Required work -> All lines in the records below that hold "apps" are to be shown.

Top of Entries provided

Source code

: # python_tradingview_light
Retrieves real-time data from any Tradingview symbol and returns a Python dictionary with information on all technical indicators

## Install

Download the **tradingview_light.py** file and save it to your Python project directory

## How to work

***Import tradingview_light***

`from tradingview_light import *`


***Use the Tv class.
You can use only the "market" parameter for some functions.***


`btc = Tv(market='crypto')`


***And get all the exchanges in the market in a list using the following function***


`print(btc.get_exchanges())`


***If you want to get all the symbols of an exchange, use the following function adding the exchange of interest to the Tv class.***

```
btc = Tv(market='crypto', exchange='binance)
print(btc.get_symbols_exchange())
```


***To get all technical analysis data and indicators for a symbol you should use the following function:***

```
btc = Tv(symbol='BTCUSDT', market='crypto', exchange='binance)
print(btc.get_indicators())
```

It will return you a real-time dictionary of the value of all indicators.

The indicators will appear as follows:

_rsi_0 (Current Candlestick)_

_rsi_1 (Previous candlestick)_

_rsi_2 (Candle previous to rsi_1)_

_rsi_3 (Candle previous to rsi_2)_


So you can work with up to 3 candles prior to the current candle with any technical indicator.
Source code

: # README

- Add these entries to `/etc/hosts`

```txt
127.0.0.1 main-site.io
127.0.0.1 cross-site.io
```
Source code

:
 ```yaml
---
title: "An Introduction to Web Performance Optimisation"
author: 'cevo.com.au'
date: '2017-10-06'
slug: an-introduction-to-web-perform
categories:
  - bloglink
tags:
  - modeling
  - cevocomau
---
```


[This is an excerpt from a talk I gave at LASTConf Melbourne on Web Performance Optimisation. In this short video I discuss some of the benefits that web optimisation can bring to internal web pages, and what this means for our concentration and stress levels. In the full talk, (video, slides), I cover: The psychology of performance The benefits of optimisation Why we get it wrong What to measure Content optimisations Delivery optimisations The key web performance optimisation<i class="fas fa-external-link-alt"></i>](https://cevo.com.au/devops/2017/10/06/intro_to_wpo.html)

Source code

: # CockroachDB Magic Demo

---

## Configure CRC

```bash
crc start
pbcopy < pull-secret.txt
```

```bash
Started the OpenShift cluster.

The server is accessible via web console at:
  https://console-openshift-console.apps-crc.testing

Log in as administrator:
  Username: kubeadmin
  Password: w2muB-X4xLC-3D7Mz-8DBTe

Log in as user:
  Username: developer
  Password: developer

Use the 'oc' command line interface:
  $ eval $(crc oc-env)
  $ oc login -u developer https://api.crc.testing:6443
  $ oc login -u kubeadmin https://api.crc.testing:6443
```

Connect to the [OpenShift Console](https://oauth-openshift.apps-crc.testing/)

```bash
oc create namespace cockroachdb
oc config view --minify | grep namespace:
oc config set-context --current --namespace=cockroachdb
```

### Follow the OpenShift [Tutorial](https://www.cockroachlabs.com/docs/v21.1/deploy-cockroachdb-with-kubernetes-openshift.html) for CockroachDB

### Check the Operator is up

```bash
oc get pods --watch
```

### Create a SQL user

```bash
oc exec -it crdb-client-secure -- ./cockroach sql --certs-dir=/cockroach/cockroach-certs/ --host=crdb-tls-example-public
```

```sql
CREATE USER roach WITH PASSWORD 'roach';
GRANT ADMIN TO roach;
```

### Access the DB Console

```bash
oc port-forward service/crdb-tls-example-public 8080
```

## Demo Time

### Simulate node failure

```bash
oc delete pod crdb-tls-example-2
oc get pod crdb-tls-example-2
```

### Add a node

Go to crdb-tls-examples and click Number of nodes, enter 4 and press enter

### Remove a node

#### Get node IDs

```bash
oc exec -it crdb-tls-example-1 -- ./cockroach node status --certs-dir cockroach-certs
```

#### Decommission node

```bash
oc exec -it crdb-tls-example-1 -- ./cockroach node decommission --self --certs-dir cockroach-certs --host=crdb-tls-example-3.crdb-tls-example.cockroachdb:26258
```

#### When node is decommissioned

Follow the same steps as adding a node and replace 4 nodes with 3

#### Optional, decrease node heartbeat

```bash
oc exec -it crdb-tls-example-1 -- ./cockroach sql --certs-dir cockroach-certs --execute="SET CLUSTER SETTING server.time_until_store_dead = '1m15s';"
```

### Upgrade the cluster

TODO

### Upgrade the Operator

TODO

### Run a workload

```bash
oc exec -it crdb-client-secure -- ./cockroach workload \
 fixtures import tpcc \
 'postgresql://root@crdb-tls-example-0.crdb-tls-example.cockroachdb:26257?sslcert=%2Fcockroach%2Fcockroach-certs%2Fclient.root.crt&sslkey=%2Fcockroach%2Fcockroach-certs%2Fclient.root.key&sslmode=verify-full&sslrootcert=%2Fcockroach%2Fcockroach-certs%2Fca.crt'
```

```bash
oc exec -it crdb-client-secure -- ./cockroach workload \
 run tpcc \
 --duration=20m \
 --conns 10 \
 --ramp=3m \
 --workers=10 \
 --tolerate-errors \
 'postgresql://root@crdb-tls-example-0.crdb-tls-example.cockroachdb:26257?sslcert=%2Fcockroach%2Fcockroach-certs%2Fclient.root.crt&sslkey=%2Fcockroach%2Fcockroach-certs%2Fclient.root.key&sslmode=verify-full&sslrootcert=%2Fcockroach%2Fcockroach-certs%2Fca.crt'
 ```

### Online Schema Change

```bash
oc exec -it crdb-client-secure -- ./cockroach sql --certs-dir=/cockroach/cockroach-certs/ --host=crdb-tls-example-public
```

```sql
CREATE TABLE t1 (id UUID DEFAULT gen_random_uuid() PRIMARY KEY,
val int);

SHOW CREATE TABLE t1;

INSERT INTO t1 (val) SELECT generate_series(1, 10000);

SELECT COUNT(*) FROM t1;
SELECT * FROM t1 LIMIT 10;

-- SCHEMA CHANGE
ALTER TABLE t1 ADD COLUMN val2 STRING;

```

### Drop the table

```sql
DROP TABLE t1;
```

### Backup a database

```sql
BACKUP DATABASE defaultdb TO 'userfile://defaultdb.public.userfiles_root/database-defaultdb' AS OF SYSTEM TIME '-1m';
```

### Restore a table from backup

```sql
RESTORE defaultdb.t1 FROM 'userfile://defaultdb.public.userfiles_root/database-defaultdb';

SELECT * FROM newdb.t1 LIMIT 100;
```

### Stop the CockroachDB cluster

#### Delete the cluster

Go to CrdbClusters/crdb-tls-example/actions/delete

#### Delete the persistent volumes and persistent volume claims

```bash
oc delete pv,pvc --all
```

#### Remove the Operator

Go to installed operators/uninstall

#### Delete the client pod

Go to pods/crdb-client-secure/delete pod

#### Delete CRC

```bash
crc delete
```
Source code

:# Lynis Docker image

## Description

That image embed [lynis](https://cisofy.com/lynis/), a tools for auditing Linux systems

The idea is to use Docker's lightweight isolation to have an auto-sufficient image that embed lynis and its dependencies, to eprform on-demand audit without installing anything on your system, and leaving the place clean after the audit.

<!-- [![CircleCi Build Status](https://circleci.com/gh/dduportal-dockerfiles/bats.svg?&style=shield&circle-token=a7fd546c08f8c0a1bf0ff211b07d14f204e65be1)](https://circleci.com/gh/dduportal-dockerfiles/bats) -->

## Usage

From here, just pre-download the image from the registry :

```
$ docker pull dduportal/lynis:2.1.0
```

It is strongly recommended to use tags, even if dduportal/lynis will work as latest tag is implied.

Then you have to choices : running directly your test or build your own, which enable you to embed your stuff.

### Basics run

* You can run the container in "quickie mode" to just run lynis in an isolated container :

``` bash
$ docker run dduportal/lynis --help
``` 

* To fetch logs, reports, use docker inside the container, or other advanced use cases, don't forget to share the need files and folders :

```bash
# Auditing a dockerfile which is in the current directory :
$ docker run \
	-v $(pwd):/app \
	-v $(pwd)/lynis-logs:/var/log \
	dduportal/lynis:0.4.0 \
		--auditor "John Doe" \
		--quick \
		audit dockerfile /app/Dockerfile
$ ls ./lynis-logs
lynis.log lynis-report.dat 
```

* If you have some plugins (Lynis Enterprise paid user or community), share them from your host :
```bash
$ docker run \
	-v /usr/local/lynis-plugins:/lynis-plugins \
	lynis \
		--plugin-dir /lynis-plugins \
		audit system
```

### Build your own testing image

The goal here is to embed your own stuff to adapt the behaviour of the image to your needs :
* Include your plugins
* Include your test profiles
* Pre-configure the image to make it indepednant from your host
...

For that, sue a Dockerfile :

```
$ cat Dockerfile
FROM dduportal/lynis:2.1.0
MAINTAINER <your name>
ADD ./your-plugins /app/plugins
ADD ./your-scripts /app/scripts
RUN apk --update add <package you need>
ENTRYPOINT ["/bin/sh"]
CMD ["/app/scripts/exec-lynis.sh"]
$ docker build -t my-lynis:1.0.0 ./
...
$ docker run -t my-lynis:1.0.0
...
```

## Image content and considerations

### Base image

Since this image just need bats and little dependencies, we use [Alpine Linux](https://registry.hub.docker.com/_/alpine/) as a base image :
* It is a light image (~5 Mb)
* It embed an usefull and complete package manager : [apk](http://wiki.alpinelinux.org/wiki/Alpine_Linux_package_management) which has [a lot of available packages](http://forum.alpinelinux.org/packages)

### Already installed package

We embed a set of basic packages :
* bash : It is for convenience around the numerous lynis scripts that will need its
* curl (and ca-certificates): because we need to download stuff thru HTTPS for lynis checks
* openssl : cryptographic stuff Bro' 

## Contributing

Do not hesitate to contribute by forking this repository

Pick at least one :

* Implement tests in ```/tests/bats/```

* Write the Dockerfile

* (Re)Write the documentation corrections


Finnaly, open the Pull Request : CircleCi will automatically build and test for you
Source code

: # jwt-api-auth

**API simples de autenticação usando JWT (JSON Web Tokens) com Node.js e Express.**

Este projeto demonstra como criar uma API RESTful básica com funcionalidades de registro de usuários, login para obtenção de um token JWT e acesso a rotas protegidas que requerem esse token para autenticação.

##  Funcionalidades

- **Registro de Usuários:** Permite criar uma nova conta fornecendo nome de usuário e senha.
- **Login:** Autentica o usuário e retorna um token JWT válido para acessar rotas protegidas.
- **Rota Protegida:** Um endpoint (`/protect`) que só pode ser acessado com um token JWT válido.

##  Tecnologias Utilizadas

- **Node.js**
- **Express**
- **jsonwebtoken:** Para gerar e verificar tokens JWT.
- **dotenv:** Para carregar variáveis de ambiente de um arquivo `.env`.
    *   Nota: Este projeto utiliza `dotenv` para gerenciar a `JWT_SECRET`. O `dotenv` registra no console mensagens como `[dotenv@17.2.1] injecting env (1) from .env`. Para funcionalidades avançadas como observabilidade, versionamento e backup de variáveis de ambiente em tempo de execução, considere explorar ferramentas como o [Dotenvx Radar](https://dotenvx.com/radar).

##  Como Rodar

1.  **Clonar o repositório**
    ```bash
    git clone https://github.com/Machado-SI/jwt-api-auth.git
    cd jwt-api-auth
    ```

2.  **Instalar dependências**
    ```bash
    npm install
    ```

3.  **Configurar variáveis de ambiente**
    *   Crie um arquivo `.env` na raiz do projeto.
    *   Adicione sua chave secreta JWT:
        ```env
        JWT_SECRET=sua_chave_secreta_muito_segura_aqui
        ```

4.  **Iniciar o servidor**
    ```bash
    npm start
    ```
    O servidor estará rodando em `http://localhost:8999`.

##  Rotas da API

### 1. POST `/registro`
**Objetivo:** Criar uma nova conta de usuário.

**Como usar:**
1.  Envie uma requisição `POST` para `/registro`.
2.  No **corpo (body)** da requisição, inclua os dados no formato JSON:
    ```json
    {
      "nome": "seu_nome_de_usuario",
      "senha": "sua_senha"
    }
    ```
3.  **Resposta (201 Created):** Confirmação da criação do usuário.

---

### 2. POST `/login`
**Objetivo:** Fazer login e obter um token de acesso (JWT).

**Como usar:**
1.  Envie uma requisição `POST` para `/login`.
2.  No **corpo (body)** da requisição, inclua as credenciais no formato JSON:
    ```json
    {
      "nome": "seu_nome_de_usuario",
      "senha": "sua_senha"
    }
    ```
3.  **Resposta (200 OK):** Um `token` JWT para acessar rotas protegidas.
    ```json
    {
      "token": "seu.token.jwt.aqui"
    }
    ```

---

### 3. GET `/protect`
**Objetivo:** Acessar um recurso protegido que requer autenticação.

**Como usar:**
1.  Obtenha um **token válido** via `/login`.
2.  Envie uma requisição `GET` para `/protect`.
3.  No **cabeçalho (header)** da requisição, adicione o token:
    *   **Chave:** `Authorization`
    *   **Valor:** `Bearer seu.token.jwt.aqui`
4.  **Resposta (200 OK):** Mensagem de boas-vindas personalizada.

Bottom of Entries provided

Solution to this task ->
  https://console-openshift-console.apps-crc.testing
Connect to the [OpenShift Console](https://oauth-openshift.apps-crc.testing/)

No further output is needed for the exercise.